Nevertheless, for some days thereafter the trap was not sprung upon the victims. Rizal with his sister went about the city, visiting old friends. More than once he called upon Governor-General Despujol and was rather astonished to find that his footing seemed to be secure upon the dark and slippery precincts of Malacañan. In his usual frank way he discussed with the governor-general the brand-new program of reforms, commending most of their features and hoping for the best, as was likewise his habit. Despujol, responding to all this, seemed equally ingenuous. No one would have suspected that while he stressed so much gracious hospitality he was but waiting for the most convenient season to strike to death the man before him. Rizal pleaded in behalf of his persecuted relatives. Despujol promised immunity for the father, but not for the brother or sisters. Afterward he was willing to concede even these favors. They discussed Rizal’s project of a settlement in North Borneo, and the governor-general applied his veto. For this he gave the expected reasons but never once the real one. He objected to taking people out of the colony but said nothing about the wrath of the friars if he should let their victims escape unhurt.

Rizal had long known well enough that the lack of unity among the Filipinos was chief reason why they were enslaved and to keep up this condition chief point in Spanish policy. “Divide and rule”—the good old formula of the exploiter in all ages. To combat this he proposed an organization that would bring together the most promising elements among his people; a plan for it he had with him when he landed. It included the full working constitution of a society to be called La Liga Filipina, or Philippine League, of which the objects were declared to be to better economic conditions, to spread education, to advance the Philippine youth, and to defend by legal means persons oppressed, wronged, or unjustly accused. He now called together his friends, [168] explained the purposes of the league, and began to enroll members.

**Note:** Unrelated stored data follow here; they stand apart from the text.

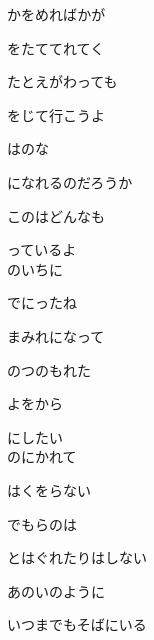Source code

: {かをめればかが

をたててれてく

たとえがわっても

をじて行こうよ

はのな

になれるのだろうか

このはどんなも

っているよ
\\

のいちに

でにったね

まみれになって

のつのもれた

よをから

にしたい
\\

のにかれて

はくをらない

でもらのは

とはぐれたりはしない

あのいのように

いつまでもそばにいる

}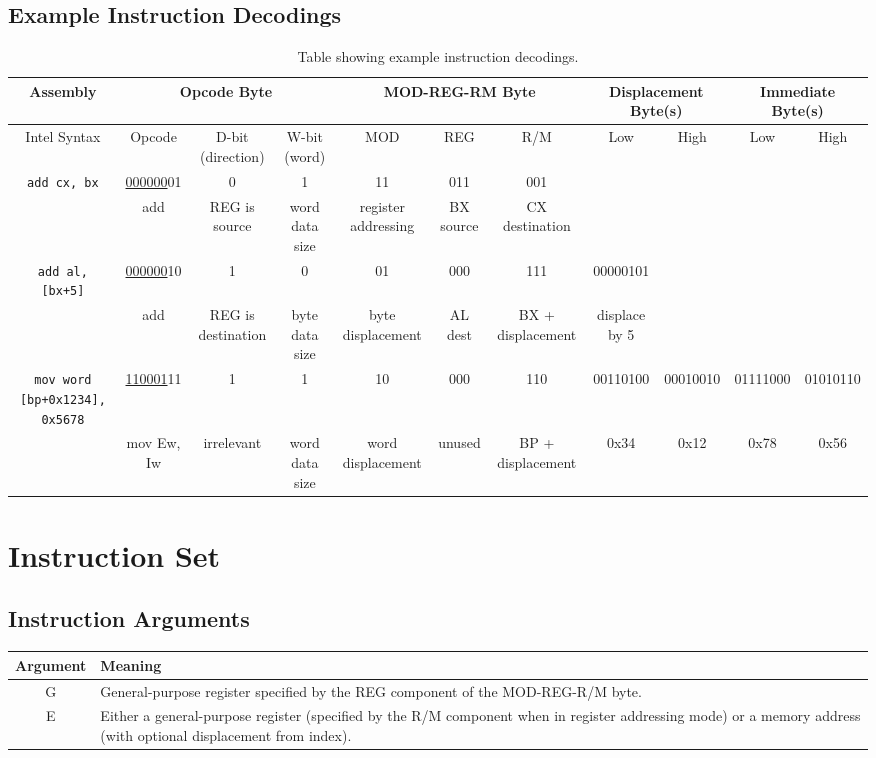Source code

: \begin{landscape} \section{Example Instruction Decodings}
	\begin{table}[h]
		\resizebox{0.87\paperheight}{!} {\begin{tabular} { |*{11}{c|} } %
			\hline
			Assembly & \multicolumn{3}{c}{Opcode Byte} & \multicolumn{3}{|c}{MOD-REG-RM Byte} & \multicolumn{2}{|c}{Displacement Byte(s)} & \multicolumn{2}{|c|}{Immediate Byte(s)} \\
			\hline
			Intel Syntax 							& Opcode 				& D-bit (direction)		& W-bit (word)			& MOD 					& REG 			& R/M 				& Low 			& High 		& Low 		& High \\
			\hline
			\texttt{add cx, bx} 					& \underline{000000}01	& 0						& 1						& 11 					& 011 			& 001				& & & & \\
													& add 					& REG is source 		& word data size	 	& register addressing 	& BX source 	& CX destination 	& & & & \\
			\hline
			\texttt{add al, [bx+5]}					& \underline{000000}10	& 1						& 0						& 01					& 000			& 111				& 00000101		& & & \\
													& add 					& REG is destination 	& byte data size		& byte displacement 	& AL dest		& BX + displacement & displace by 5 & & & \\
			\hline
			\texttt{mov word [bp+0x1234], 0x5678}	& \underline{110001}11	& 1						& 1						& 10					& 000			& 110				& 00110100		& 00010010	& 01111000	& 01010110 \\
													& mov Ew, Iw			& irrelevant		 	& word data size		& word displacement 	& unused 		& BP + displacement & 0x34 			& 0x12 		& 0x78 		& 0x56 \\
			\hline
		\end{tabular}}
		\caption{Table showing example instruction decodings.}
	\end{table}
\end{landscape}

\section{Instruction Set}
    \subsection{Instruction Arguments}
	\begin{table}[h]
		\begin{tabular} { | c | m{} | }
			\hline
			Argument & Meaning \\
			\hline
			G & General-purpose register specified by the REG component of the MOD-REG-R/M byte. \\
			\hline
			E & Either a general-purpose register (specified by the R/M component when in register addressing mode) or a memory address (with optional displacement from index). \\
			\hline
		\end{tabular}
	\end{table}

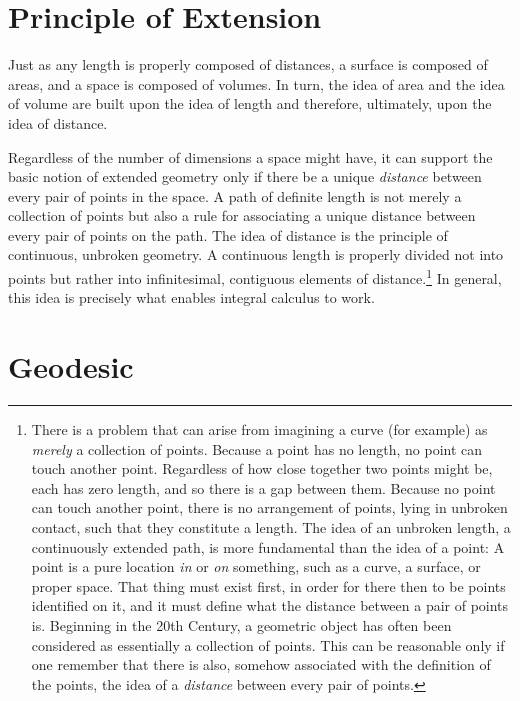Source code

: \section{Principle of Extension}

Just as any length is properly composed of distances, a surface is composed of
areas, and a space is composed of volumes.  In turn, the idea of area and the
idea of volume are built upon the idea of length and therefore, ultimately,
upon the idea of distance.

Regardless of the number of dimensions a space might have, it can support the
basic notion of extended geometry only if there be a unique \emph{distance}
between every pair of points in the space.  A path of definite length is not
merely a collection of points but also a rule for associating a unique distance
between every pair of points on the path.  The idea of distance is the
principle of continuous, unbroken geometry.  A continuous length is properly
divided not into points but rather into infinitesimal, contiguous elements of
distance.\footnote{%
   There is a problem that can arise from imagining a curve (for example) as
   \emph{merely} a collection of points.  Because a point has no length, no
   point can touch another point.  Regardless of how close together two points
   might be, each has zero length, and so there is a gap between them.  Because
   no point can touch another point, there is no arrangement of points, lying
   in unbroken contact, such that they constitute a length.  The idea of an
   unbroken length, a continuously extended path, is more fundamental than the
   idea of a point:  A point is a pure location \emph{in} or \emph{on}
   something, such as a curve, a surface, or proper space.  That thing must
   exist first, in order for there then to be points identified on it, and it
   must define what the distance between a pair of points is.  Beginning in the
   20th Century, a geometric object has often been considered as essentially a
   collection of points.  This can be reasonable only if one remember that
   there is also, somehow associated with the definition of the points, the
   idea of a \emph{distance} between every pair of points.%
}
In general, this idea is precisely what enables integral calculus to work.

\section{Geodesic}

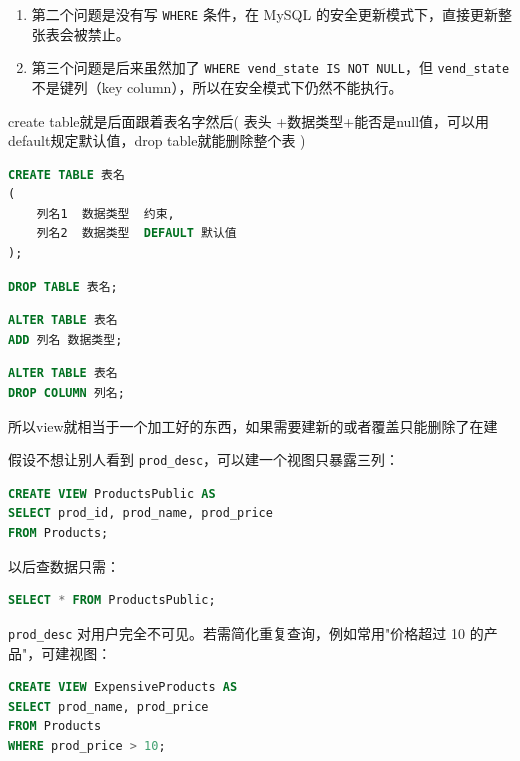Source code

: \begin{example}
\begin{enumerate}
    \item 第二个问题是没有写 \texttt{WHERE} 条件，在 MySQL 的安全更新模式下，直接更新整张表会被禁止。

    \item 第三个问题是后来虽然加了 \texttt{WHERE vend\_state IS NOT NULL}，但 \texttt{vend\_state} 不是键列（key column），所以在安全模式下仍然不能执行。
\end{enumerate}
\begin{dxtips}
    create table就是后面跟着表名字然后(
    表头 +数据类型+能否是null值，可以用default规定默认值，drop table就能删除整个表
    )
\end{dxtips}
\begin{lstlisting}[language=SQL]
CREATE TABLE 表名
(
    列名1  数据类型  约束,
    列名2  数据类型  DEFAULT 默认值
);
\end{lstlisting}

\begin{lstlisting}[language=SQL]
DROP TABLE 表名;
\end{lstlisting}

\begin{lstlisting}[language=SQL]
ALTER TABLE 表名
ADD 列名 数据类型;
\end{lstlisting}

\begin{lstlisting}[language=SQL]
ALTER TABLE 表名
DROP COLUMN 列名;
\end{lstlisting}
\begin{dxtips}
    所以view就相当于一个加工好的东西，如果需要建新的或者覆盖只能删除了在建
\end{dxtips}
假设不想让别人看到 \texttt{prod\_desc}，可以建一个视图只暴露三列：

\begin{lstlisting}[language=SQL]
CREATE VIEW ProductsPublic AS
SELECT prod_id, prod_name, prod_price
FROM Products;
\end{lstlisting}

以后查数据只需：

\begin{lstlisting}[language=SQL]
SELECT * FROM ProductsPublic;
\end{lstlisting}

\texttt{prod\_desc} 对用户完全不可见。若需简化重复查询，例如常用"价格超过 10 的产品"，可建视图：

\begin{lstlisting}[language=SQL]
CREATE VIEW ExpensiveProducts AS
SELECT prod_name, prod_price
FROM Products
WHERE prod_price > 10;
\end{lstlisting}


\end{example}

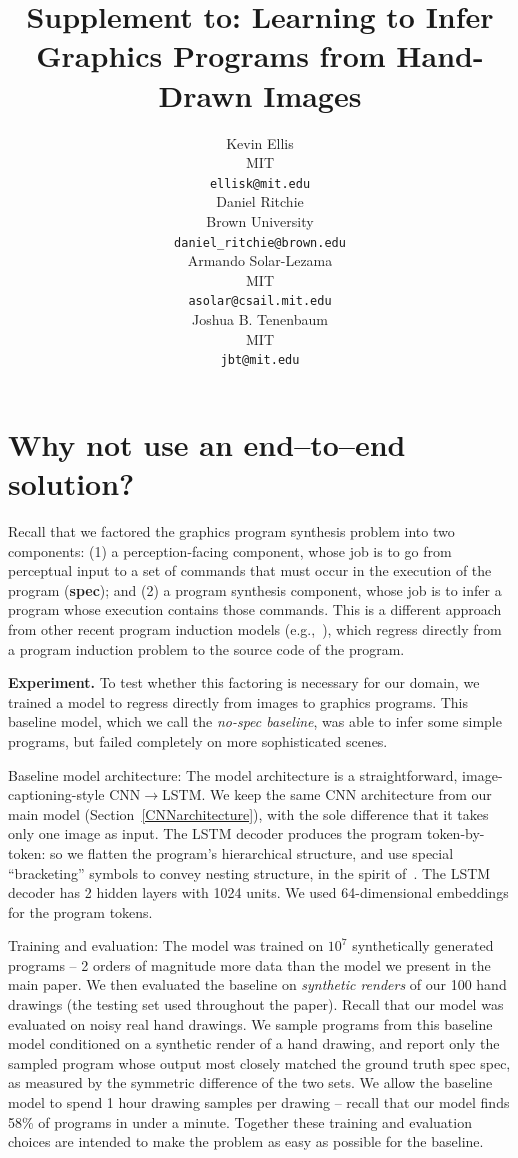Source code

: \documentclass{article}
\title{Supplement to: Learning to Infer Graphics Programs from Hand-Drawn Images}
\author{
Kevin Ellis\\
  MIT\\
  \texttt{ellisk@mit.edu} \\
  \And
  Daniel Ritchie\\
Brown University\\
 \texttt{daniel\_ritchie@brown.edu} \\
 \And
 Armando Solar-Lezama\\
 MIT\\
\texttt{asolar@csail.mit.edu} \\
\And
Joshua B. Tenenbaum \\
MIT\\
\texttt{jbt@mit.edu}
}
\begin{document}

\maketitle

\section{Why not use an end--to--end solution?}

Recall that we factored the graphics program synthesis problem into two components: (1) a perception-facing component, whose job is to go from perceptual input to a set of commands that must occur in the execution of the program (\textbf{spec}); and (2) a program synthesis component, whose job is to infer a program whose execution contains those commands. This is a different approach from other recent program induction models (e.g.,~\cite{devlin2017robustfill,nps}), which regress directly from a program induction problem to the source code of the program.

\textbf{Experiment.} To test whether this factoring is necessary for our domain, we trained a model to regress directly from images to graphics programs. This baseline model, which we call the \emph{no-spec baseline}, was able to infer some simple programs, but failed completely on more sophisticated scenes.

Baseline model architecture: The model architecture is a straightforward, image-captioning-style CNN$\to$LSTM. We keep the same CNN architecture from our main model (Section~\ref{CNNarchitecture}), with the sole difference that it takes only one image as input. The LSTM decoder produces the program token-by-token: so we flatten the program's hierarchical structure, and use special ``bracketing'' symbols to convey nesting structure, in the spirit of~\citep{vinyals2015grammar}. The LSTM decoder has 2 hidden layers with 1024 units. We used 64-dimensional embeddings for the program tokens.

Training and evaluation: The model was trained on $10^7$ synthetically generated programs -- 2 orders of magnitude more data than the model we present in the main paper. We then evaluated the baseline on \emph{synthetic renders} of our 100 hand drawings (the testing set used throughout the paper). Recall that our model was evaluated on noisy real hand drawings. We sample programs from this baseline model conditioned on a synthetic render of a hand drawing, and report only the sampled program whose output most closely matched the ground truth spec spec, as measured by the symmetric difference of the two sets. We allow the baseline model to spend 1 hour drawing samples per drawing -- recall that our model finds 58\% of programs in under a minute. Together these training and evaluation choices are intended to make the problem as easy as possible for the baseline.
\end{document}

The real nature and front-parlor origin of this association [169] were of a nature to occasion in these days only a mild surprise that anybody could object to it, as may be observed from the following precepts Rizal prepared for his fellow-members:

Don’t gamble. Don’t be a drunkard. Don’t break the laws. Don’t be cruel in any way. Don’t be a rabid partisan. Don’t be merely a fault-finding critic. Don’t put yourself in the way of humiliation. Don’t treat any one with haughtiness or contempt. Don’t condemn any man without first hearing his side. Don’t abandon the poor man that has right on his side. Don’t forget those that although worthy have come to want. Don’t fail those without means that show application and ability. Don’t associate with immoral persons or with persons of bad habits. Don’t overlook the value to your country of new machinery and industries. Don’t cease at any time to work for the prosperity and welfare of our native land.